The Honda HRC rider, who won the opening two rounds of this year's Monster Energy Supercross Championship, crashed hard just before half-distance as he chased team-mate Cole Seely and leader Ryan Dungey.
Heavy rain leading up to the event had left numerous soft spots in the transitions between the jumps and Roczen hit one of these before being catapulted over the bars into the face of a jump.
Initially his team said he'd sustained a compound fracture - when the bone punctures the skin - to his left radius. However, on Monday the German used his Twitter account to update fans and revealed he'd also dislocated his wrist and elbow.
‘The first 30h absolutely sucked as none of the pain killers worked and it was really swollen,' he Tweeted. ‘Gonna need few surgeries to get all this dialled.'
At the Anaheim 2 post-race press conference Dungey was visibly upset when, referencing Roczen's crash, a US journalist asked him how he dealt with the risks involved with racing.

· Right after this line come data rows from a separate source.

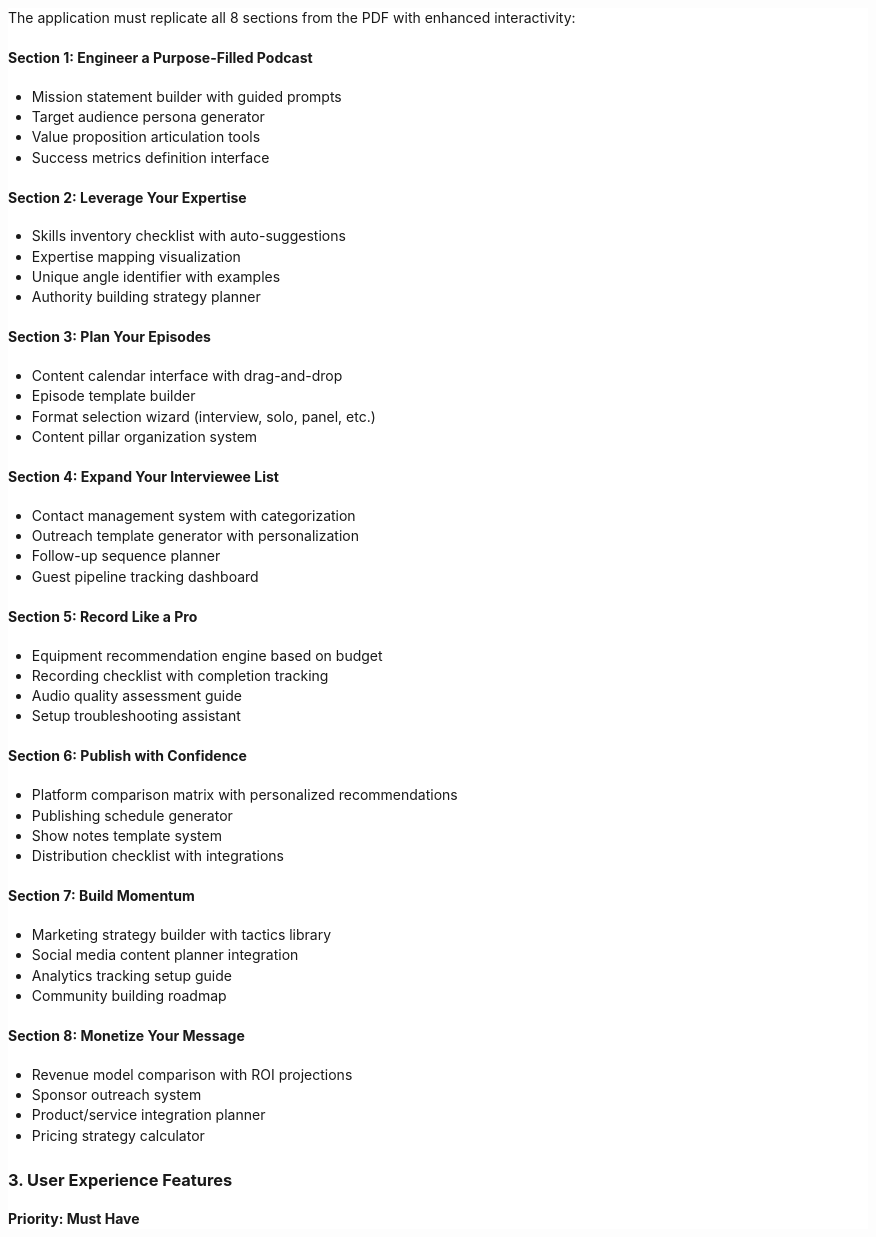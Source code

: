 The application must replicate all 8 sections from the PDF with enhanced interactivity:

#### Section 1: Engineer a Purpose-Filled Podcast
- Mission statement builder with guided prompts
- Target audience persona generator
- Value proposition articulation tools
- Success metrics definition interface

#### Section 2: Leverage Your Expertise  
- Skills inventory checklist with auto-suggestions
- Expertise mapping visualization
- Unique angle identifier with examples
- Authority building strategy planner

#### Section 3: Plan Your Episodes
- Content calendar interface with drag-and-drop
- Episode template builder
- Format selection wizard (interview, solo, panel, etc.)
- Content pillar organization system

#### Section 4: Expand Your Interviewee List
- Contact management system with categorization
- Outreach template generator with personalization
- Follow-up sequence planner
- Guest pipeline tracking dashboard

#### Section 5: Record Like a Pro
- Equipment recommendation engine based on budget
- Recording checklist with completion tracking
- Audio quality assessment guide
- Setup troubleshooting assistant

#### Section 6: Publish with Confidence
- Platform comparison matrix with personalized recommendations
- Publishing schedule generator
- Show notes template system
- Distribution checklist with integrations

#### Section 7: Build Momentum
- Marketing strategy builder with tactics library
- Social media content planner integration
- Analytics tracking setup guide
- Community building roadmap

#### Section 8: Monetize Your Message
- Revenue model comparison with ROI projections
- Sponsor outreach system
- Product/service integration planner
- Pricing strategy calculator

### 3. User Experience Features
**Priority: Must Have**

The defending champion, who missed most of the 2016 outdoor season after fracturing a vertebra at Thunder Valley in Colorado early on in the Lucas Oil Pro Motocross Championship, chose his words carefully.
"Where I was at with outdoors," he said, "you're trying your best, you're giving it your all, you make a mistake and sometimes it costs you. Then again you can't ride scared out there either and you've got to enjoy it a little bit.
"The pace is only getting faster, the riders are only getting better - [SX track builder] Durt Wurx did a great job and it's not their fault but the rain's got to go somewhere in those trannies and it creates a little bit of a soft spot.
"In the scheme of things like with Colorado you're going for it and, gosh, you just make a mistake you're going that fast and sometimes you save it and sometimes you don't but you hope and pray for health and safety for all the riders.
"I hate to see stuff like that happen. I hope he's okay, I don't wish that on nobody. We need him, we need a guy like that."
Dungey's Red Bull KTM team-mate Marvin Musquin was also shaken by the crash.
"We were rolling the section and going by Kenny for a couple of laps," he added, "and it's hard to see him laying down and not moving and it gets you in your head and the rest of the lap you think about it."